Goodfellas losing to Dances with Wolves, Pulp Fiction losing to Gump, Fargo losing to English Patient, Green Mile and Sixth Sense both losing to American Beauty, literally anything else losing to Shakespeare in Love…
I dont get what the Academy was thinking in the 90s.
But my personal pick is Lion in Winter losing to Oliver! In 68.
I genuinely think most people who complain about Shakespeare in Love winning haven’t seen it.
That year Oscar voters were asked to pick between four very depressing movies and one fun movie. A plurality chose the fun movie.

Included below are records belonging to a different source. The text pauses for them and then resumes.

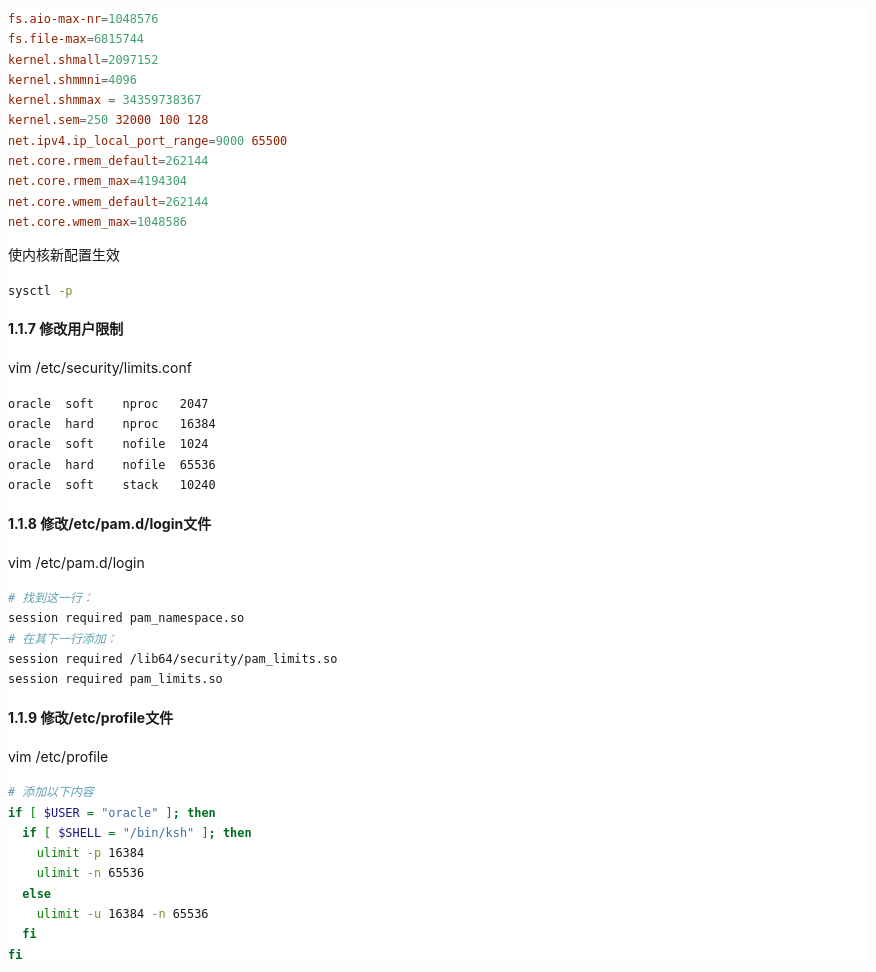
 ```conf
fs.aio-max-nr=1048576
fs.file-max=6815744
kernel.shmall=2097152
kernel.shmmni=4096
kernel.shmmax = 34359738367
kernel.sem=250 32000 100 128
net.ipv4.ip_local_port_range=9000 65500
net.core.rmem_default=262144
net.core.rmem_max=4194304
net.core.wmem_default=262144
net.core.wmem_max=1048586
```

使内核新配置生效
```bash
sysctl -p
```

#### 1.1.7 修改用户限制

vim /etc/security/limits.conf
```bash
oracle	soft	nproc	2047
oracle	hard	nproc	16384
oracle	soft	nofile	1024
oracle	hard	nofile	65536
oracle	soft	stack	10240
```

#### 1.1.8  修改/etc/pam.d/login文件

vim /etc/pam.d/login
```bash
# 找到这一行：        
session required pam_namespace.so 
# 在其下一行添加： 
session required /lib64/security/pam_limits.so
session required pam_limits.so
```

#### 1.1.9 修改/etc/profile文件

vim /etc/profile
```bash
# 添加以下内容
if [ $USER = "oracle" ]; then
  if [ $SHELL = "/bin/ksh" ]; then
    ulimit -p 16384
    ulimit -n 65536
  else
    ulimit -u 16384 -n 65536
  fi
fi
```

Obligatory Oscars suck to preface but Crash is not only one of the worst films to win Best Picture but also possibly the worst to ever be nominated. 13 year old me clocked how pretentious it was.
For best actor/actress: Both Michael Fassbender (Shame) and Kristin Dunst (Melancholia) in 2011-2012 gave two of the best performances I’ve seen in film and didn’t even get noms.
2012 was the year everyone was obsessed with The Artist, a film thats rarely discussed more than a decade later…
IMHO *only*, Johnny Depp should have gotten the Oscar for the creation of Captain Jack Sparrow, even though Sean Penn did a fine job in Mystic River.
I would argue Depp’s performance showed incredible imagination, took bold risks, and was hugely influential for at least the next decade.
I think Darren Aronofsky’s insistence on stomping on our tender hearts over and over (his personal soul emptying nihilistic depression sub genre) I think that might have cost Mickey Rourke the Oscar recognition he deserved in Wrestler. As for all the Best Director nominations that Chris Nolan never even received, or Hans Zimmer’s priceless Interstellar score… I just have no idea
Sheryl Lee should have gotten a best actress nomination for Fire Walk with Me
Highlander (1986)
I don’t think any Academy voter can truly understand how challenging the role of Yu Shu Lien was. Michellle Yeoh’s acomplished a near-flawless martial arts choreography, AND had to act convincingly in a language she was not fluent in.
Fellowship of the Ring losing Best Picture to A Beautiful Mind and Two Towers losing to fucking Chicago
Citizen Kane lost to John Ford’s How Green Was My Valley. You ever watch How Green Was My Valley? Me neither…
Mad Max: Fury Road/George Miller losing Best Director to the Revenant/Alejando Inarritu.
If acting Oscars count, I’m still pissed off that Gyllenhaal was never nominated for “Nightcrawler”.
I think you meant to say The Thin Red Line
Fury Road was way better than Spotlight (2015).
Beasts of the Southern Wild was way better than Argo (2012).
One of the biggest misses in my book was 1997 – Best Actor in a Leading Role. Jack Nicholson won (As Good as It Gets), snubbing both Matt Damon (Good Will Hunting) and Dustin Hoffman (Wag the Dog).
I was really surprised when I found out Shakespeare in Love got best picture. I watched it and thought “that was pretty good, solid 7.5/10,” then I heard “it was best picture that year” and I’m like “how? It’s a DECENT movie, but not ‘best picture.'”
I can’t think of specific examples, but I know a lot of animated movies get snubbed for best animated film “because they aren’t Disney/Dreamworks.” It’s not so much that the Disney/Dreamworks movie that year was bad, but the movie that won wasn’t better than the indie movies or movies from a “lesser studio.”
I remember how Leonardo DiCaprio was snubbed best actor 3 years in a row. The Wolf of Wallstreet was great, Django Unchained was phenomenal, and The Revenant was the best acting I had seen in a long while, but he kept losing.
Ask one of my good friends, it’s the original (real) Beauty and the Beast.
Slightly off topic, but the 2014 best picture line up was REALLY close if you ask me. I do agree that Birdman was the best of the nominees, but Boyhood, The Grand Budapest Hotel, and The Imitation Game were also amazing.